Theory

Introduction

This section presents the theory of how FEM-optimization problems are defined or formulated. This is of interest both for the user of a Muscade-based application, and for someone implementing new elements to create such an application.

Classes of degrees of freedom

Muscade introduces 3 classes of degrees of freedom (dofs).

$X$-dofs are the dofs normaly encountered in normal "forward" FEM analysis. They provide a discrete representation of the response of the system. There is a one-to-one relation (a "duality") between the $X$-dofs and the residuals $R$, which are the discretized form of the differential equations we seek to solve. In forward FEM, we formulate a discreet problem of the form

\[\forall t, R(X(t),t)=0\]

$U$-dofs are additional dofs that can be used to represent additional unknown loads on the system. Like $X$-dofs, $U$-dofs are time-dependent. Unlike $X$-dofs, there is no residual (no new equations) corresponding to them.

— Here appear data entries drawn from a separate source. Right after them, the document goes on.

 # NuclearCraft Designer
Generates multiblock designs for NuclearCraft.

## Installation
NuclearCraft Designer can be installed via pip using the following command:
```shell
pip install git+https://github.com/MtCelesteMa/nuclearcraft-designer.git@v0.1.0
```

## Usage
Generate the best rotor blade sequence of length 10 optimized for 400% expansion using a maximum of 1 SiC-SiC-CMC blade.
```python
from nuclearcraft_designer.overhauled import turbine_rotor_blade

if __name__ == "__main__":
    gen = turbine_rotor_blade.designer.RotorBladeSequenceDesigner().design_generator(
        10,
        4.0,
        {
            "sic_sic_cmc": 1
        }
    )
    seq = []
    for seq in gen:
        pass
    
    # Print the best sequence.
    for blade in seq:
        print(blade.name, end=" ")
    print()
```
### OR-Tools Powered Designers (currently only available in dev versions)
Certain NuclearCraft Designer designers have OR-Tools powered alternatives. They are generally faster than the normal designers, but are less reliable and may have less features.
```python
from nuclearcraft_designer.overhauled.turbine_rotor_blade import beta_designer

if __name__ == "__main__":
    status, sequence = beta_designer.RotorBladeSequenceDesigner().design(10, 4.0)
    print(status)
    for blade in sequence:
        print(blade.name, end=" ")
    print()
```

$A$-dofs are additional dofs that can be used to represent unknown model parameters. $X$-dofs are not time-dependent, and there are no residuals corresponing to them.

We now formulate the discrete finite element model of the form

\[\forall t, R(X(t),U(t),A,t)=0\]

which is ill-posed (unknowns $U$ and $A$ have been added, but without adding any new equation).

To simplify the presentations in the following, we drop time $t$ from the notations. This can be interpreted in two ways:

We are solving a problem at a single instant (static).
We are solving an evolution problem (dynamic). $X$, $U$ and $R$ are now vectors-valued functions of time, and $R=0$ denotes that the discretied differential equations must be verified at all times.

Target function

To make the problem well-posed again, we introduce a target function $Q(X,U,A)$. We then seek to make $Q$ stationary (finding a local minimum or maximum), under the constraint $R(X,U,A)=0$. Depending on the relevant application, the target function $Q$ can represent different concepts.

Target function as financial value

In design optimisation, one can associate a monetary value to $A$ (building stronger costs more money), and to $X$ (some system responses, including failure, would cost money). The objective is to find the design with the lowest total cost,- under the constraint that load and response verify equilibrium.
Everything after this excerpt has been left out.